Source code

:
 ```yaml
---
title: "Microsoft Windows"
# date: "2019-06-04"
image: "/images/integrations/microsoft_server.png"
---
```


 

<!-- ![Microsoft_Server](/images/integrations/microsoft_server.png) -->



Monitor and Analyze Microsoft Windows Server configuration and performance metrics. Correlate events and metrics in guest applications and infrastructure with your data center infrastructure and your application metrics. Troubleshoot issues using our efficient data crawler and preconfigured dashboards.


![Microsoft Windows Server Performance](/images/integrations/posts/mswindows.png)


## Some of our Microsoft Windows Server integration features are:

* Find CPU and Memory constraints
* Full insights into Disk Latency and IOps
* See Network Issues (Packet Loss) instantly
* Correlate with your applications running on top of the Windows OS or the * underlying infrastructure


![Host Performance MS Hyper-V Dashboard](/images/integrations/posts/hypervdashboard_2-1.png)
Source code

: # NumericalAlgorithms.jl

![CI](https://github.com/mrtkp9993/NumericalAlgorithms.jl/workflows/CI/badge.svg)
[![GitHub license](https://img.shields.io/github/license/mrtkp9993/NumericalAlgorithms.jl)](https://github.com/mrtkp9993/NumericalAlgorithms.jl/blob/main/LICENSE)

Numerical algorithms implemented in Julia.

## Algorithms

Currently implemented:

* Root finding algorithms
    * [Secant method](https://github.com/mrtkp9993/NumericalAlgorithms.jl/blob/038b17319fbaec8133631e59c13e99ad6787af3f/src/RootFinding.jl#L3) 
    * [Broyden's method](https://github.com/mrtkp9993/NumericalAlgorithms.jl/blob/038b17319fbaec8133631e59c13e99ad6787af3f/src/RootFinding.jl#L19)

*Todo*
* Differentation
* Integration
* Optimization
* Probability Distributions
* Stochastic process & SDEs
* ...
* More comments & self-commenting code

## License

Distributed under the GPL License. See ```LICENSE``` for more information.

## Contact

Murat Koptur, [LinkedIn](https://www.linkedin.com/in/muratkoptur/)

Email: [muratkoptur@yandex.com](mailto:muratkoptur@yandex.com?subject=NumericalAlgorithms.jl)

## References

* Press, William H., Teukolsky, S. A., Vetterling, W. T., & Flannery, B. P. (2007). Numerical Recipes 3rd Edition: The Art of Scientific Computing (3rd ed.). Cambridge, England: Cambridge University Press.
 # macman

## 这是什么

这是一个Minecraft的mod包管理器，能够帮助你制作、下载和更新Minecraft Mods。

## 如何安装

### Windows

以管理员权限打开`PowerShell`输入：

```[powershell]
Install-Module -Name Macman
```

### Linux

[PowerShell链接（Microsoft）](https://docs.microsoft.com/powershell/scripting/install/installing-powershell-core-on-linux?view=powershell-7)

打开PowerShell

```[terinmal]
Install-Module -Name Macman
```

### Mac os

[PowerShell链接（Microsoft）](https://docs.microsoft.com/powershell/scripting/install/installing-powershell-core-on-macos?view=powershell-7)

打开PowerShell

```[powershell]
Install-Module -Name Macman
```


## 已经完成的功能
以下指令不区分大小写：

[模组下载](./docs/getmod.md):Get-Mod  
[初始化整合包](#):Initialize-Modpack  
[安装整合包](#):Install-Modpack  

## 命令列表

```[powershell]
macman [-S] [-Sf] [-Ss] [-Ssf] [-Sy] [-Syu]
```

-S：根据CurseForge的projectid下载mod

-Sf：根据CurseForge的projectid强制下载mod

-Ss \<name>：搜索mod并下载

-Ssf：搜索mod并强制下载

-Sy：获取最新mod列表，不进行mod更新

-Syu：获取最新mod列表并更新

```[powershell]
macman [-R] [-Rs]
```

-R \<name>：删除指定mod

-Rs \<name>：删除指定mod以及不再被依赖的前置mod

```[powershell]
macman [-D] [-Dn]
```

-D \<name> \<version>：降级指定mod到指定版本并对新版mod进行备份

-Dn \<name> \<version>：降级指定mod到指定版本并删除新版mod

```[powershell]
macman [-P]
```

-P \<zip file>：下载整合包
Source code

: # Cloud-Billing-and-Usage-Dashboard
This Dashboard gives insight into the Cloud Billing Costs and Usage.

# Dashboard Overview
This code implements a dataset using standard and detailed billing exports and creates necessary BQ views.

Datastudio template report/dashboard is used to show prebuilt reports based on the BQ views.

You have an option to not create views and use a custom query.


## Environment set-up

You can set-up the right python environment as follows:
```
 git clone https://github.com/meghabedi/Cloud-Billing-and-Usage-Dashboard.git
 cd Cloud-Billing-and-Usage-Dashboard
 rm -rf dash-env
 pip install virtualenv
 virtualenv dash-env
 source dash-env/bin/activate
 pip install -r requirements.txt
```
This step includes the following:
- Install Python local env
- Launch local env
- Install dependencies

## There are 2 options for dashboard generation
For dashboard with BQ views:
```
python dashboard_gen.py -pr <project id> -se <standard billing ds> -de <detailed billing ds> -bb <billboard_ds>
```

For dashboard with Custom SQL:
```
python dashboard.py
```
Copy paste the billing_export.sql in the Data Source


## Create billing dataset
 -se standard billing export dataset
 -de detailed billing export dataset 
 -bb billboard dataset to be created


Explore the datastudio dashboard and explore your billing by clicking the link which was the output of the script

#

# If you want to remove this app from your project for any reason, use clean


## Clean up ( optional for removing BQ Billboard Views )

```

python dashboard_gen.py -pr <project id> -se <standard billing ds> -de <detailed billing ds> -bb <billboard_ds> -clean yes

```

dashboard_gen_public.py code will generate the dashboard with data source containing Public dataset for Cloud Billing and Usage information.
....
### Work to be completed
Identify the lines of the entries containing the string "github". Copy each such line.

### Task solution
![CI](https://github.com/mrtkp9993/NumericalAlgorithms.jl/workflows/CI/badge.svg)
[![GitHub license](https://img.shields.io/github/license/mrtkp9993/NumericalAlgorithms.jl)](https://github.com/mrtkp9993/NumericalAlgorithms.jl/blob/main/LICENSE)
    * [Secant method](https://github.com/mrtkp9993/NumericalAlgorithms.jl/blob/038b17319fbaec8133631e59c13e99ad6787af3f/src/RootFinding.jl#L3) 
    * [Broyden's method](https://github.com/mrtkp9993/NumericalAlgorithms.jl/blob/038b17319fbaec8133631e59c13e99ad6787af3f/src/RootFinding.jl#L19)
 git clone https://github.com/meghabedi/Cloud-Billing-and-Usage-Dashboard.git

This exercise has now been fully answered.